• YOUR TASK: Count every line below that holds "블렌딩해서". Number only.

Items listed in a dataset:
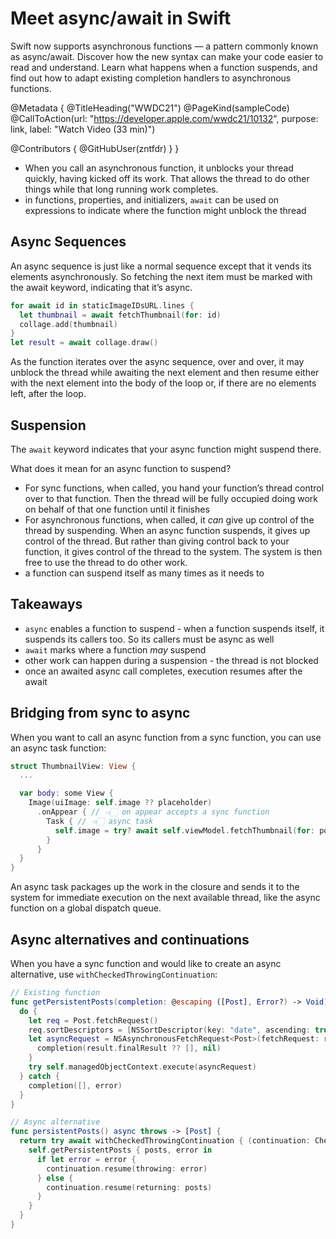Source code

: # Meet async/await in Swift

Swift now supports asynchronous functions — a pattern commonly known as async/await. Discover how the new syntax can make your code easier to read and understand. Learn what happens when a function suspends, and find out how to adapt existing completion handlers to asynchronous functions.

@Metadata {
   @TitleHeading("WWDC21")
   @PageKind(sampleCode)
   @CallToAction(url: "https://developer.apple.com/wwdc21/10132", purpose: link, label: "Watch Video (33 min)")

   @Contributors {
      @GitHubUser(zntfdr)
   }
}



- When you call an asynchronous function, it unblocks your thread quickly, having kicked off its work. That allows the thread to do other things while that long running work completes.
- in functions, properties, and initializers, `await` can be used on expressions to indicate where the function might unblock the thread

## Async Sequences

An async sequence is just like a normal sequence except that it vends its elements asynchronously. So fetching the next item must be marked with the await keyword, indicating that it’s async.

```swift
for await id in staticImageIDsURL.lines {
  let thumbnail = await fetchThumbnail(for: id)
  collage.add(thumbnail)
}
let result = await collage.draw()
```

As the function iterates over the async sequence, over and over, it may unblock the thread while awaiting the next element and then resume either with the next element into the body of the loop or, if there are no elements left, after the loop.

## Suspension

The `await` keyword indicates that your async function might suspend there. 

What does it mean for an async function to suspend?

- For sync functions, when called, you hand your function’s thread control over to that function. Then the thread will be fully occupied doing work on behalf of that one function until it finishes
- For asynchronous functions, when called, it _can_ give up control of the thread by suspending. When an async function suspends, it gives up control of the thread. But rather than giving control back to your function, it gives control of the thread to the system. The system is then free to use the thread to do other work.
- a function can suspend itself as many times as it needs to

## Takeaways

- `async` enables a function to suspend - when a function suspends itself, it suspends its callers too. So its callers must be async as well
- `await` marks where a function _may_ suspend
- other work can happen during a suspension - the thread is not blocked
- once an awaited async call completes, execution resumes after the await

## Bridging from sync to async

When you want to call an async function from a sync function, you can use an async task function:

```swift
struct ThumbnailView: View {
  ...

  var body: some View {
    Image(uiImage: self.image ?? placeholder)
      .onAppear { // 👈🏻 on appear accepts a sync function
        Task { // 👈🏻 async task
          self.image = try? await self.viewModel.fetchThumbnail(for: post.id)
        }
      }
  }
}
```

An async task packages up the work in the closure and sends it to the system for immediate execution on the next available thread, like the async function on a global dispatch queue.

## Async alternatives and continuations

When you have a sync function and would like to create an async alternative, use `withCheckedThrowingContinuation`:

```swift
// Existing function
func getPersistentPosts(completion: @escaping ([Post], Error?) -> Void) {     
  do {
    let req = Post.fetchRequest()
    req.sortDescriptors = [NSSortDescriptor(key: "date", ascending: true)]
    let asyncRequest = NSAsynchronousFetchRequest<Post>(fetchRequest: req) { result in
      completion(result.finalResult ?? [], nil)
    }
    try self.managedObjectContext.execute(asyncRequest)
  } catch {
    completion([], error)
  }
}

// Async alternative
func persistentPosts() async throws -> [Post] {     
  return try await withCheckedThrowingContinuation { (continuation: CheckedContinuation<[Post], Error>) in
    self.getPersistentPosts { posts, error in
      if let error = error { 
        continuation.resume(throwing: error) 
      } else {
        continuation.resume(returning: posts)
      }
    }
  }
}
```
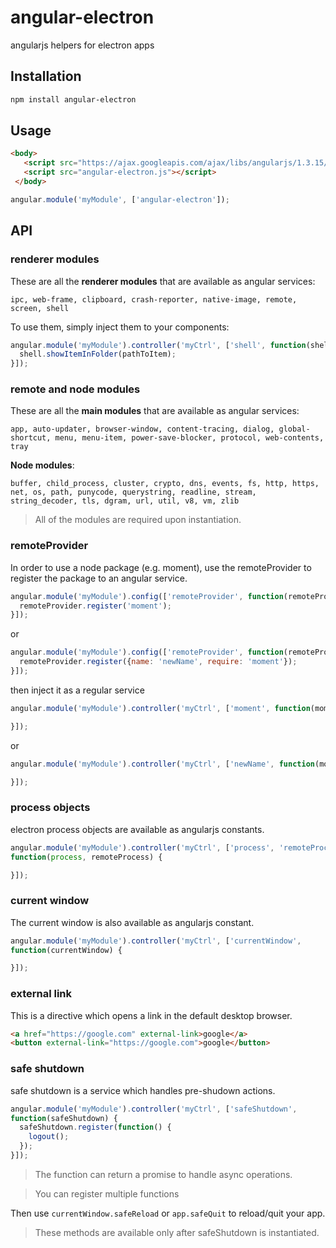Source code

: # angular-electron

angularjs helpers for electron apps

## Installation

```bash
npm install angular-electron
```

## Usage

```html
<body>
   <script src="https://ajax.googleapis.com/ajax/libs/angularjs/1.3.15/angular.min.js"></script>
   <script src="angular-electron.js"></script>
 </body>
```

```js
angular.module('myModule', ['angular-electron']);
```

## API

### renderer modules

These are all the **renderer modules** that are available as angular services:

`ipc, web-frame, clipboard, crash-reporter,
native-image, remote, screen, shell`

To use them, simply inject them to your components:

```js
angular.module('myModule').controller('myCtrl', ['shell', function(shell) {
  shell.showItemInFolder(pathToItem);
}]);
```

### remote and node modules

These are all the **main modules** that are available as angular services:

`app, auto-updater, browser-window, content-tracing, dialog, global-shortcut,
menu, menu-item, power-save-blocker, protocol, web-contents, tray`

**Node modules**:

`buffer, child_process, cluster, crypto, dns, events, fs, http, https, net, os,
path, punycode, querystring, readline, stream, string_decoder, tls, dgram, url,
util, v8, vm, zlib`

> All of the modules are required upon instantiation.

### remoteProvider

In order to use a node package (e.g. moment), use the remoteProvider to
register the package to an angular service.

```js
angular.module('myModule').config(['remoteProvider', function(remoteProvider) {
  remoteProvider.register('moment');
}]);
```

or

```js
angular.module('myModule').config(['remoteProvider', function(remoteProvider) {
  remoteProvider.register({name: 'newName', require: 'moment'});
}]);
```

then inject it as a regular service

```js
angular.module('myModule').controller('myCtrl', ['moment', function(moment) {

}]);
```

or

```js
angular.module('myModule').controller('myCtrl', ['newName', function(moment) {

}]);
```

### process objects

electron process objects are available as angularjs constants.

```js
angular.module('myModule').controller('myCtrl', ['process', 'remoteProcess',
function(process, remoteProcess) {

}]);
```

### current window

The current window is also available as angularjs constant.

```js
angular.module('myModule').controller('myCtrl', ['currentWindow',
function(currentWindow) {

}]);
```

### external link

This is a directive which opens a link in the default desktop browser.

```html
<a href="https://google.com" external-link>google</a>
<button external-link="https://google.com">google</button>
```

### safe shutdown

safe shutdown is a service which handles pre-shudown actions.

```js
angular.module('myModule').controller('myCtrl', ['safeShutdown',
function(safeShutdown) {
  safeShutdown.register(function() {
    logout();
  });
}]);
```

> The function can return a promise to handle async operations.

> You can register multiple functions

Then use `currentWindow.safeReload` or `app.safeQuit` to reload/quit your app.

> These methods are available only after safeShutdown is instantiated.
==
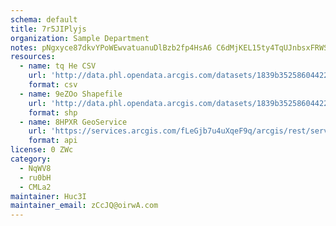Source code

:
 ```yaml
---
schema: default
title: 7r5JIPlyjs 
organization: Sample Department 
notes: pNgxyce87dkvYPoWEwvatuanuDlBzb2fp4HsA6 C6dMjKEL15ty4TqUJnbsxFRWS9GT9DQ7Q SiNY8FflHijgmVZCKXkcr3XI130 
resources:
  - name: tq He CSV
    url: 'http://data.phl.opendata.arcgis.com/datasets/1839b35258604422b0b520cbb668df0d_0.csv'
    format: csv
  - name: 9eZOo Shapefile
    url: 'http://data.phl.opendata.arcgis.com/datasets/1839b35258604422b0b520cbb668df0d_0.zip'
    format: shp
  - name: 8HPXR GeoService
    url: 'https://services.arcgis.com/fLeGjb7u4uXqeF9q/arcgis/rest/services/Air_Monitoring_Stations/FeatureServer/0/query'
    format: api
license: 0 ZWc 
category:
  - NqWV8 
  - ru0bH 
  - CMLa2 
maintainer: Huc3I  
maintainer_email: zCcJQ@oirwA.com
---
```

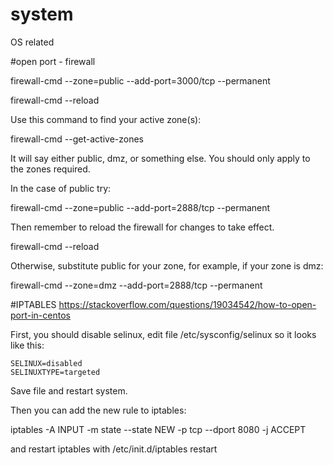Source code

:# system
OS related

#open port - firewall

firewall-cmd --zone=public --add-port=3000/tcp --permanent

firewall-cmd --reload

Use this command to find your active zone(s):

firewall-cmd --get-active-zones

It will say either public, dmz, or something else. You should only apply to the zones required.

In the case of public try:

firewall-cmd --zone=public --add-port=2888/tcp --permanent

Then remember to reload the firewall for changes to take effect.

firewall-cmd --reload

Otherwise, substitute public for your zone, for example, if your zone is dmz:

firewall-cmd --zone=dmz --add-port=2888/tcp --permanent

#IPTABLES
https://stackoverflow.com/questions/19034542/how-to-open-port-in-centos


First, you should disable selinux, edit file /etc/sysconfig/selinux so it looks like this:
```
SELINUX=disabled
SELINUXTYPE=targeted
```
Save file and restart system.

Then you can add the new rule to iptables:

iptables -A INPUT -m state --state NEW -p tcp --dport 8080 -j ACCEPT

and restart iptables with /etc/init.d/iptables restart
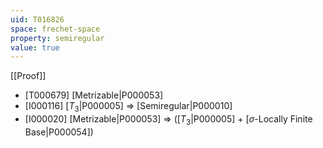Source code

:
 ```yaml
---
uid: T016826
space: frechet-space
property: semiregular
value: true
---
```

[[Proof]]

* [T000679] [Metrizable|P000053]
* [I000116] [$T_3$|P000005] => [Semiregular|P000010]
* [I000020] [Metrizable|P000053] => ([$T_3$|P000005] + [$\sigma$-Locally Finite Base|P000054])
==
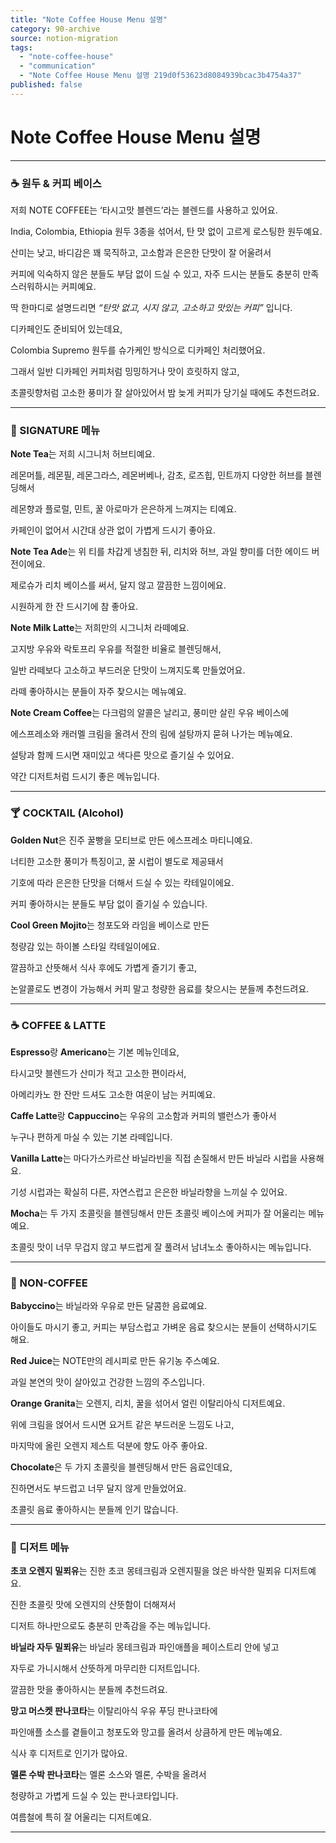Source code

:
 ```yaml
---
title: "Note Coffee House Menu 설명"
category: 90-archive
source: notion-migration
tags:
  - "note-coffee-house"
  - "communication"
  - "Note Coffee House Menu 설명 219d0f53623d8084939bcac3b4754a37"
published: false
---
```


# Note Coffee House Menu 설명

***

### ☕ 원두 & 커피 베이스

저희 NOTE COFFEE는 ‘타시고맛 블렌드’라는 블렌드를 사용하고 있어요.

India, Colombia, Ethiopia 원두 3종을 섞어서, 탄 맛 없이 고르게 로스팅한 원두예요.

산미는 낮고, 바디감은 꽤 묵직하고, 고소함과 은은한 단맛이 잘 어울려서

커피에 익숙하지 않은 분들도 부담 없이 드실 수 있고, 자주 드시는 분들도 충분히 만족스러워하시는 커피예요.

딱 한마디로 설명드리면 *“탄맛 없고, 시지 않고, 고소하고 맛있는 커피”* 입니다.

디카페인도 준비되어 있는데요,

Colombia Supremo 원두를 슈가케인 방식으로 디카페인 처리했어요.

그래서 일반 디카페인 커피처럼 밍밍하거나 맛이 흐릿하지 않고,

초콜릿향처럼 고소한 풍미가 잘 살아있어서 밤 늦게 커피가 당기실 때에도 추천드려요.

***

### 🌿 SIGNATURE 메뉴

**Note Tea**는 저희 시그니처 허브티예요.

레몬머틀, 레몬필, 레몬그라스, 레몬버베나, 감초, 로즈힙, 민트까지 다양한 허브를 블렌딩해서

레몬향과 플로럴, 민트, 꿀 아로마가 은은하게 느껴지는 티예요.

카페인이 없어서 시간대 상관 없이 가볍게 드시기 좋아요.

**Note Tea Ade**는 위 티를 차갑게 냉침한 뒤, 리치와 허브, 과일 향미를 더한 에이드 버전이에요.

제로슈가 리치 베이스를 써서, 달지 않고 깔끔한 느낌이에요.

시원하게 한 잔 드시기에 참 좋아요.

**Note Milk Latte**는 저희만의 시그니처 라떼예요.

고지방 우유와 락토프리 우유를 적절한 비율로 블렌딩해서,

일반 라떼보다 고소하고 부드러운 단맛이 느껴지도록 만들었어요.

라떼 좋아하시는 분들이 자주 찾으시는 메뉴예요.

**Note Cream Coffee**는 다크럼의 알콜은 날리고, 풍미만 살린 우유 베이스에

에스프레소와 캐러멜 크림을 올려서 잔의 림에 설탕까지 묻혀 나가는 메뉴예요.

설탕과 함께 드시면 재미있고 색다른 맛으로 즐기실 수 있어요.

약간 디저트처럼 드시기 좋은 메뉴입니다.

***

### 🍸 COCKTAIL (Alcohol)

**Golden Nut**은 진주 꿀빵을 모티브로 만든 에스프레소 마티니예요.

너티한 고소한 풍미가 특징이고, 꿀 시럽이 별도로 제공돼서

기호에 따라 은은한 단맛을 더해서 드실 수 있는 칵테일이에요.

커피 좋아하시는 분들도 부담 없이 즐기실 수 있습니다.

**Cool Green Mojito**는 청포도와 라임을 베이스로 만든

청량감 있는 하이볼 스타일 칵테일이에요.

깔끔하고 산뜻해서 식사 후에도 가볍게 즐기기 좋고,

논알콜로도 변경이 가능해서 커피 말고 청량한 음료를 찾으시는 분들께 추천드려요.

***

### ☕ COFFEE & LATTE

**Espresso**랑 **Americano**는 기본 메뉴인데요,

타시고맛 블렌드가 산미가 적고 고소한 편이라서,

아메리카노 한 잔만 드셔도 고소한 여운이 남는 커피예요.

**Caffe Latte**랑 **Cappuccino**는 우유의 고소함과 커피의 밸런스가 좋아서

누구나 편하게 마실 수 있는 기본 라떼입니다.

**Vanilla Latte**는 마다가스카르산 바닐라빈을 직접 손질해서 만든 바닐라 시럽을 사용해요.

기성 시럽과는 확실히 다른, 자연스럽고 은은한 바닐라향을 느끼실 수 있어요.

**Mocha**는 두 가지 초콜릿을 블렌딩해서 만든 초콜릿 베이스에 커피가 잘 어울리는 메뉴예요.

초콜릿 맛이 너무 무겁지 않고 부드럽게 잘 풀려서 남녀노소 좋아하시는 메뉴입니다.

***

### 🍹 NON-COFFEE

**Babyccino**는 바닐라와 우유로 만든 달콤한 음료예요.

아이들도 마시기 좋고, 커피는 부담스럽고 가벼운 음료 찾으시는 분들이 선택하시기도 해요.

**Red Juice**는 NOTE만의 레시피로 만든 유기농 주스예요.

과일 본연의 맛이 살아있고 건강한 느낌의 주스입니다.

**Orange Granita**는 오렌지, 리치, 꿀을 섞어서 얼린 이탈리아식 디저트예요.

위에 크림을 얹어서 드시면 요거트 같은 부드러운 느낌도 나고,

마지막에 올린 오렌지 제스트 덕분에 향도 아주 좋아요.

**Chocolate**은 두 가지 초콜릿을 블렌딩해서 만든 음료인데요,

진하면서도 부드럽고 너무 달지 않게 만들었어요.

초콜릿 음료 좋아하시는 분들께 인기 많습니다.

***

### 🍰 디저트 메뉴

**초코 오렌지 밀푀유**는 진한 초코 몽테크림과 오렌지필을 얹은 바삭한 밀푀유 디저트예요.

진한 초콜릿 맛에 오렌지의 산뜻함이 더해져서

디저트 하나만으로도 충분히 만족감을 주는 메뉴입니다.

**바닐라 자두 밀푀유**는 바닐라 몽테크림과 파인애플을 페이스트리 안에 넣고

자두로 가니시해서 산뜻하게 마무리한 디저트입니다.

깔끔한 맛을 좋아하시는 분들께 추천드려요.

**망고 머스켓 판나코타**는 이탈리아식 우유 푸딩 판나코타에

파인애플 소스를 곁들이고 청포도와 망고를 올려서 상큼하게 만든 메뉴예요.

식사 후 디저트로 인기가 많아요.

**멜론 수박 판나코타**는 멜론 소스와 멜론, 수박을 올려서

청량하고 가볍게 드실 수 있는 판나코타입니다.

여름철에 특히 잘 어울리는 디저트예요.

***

• TASK ANSWER: 4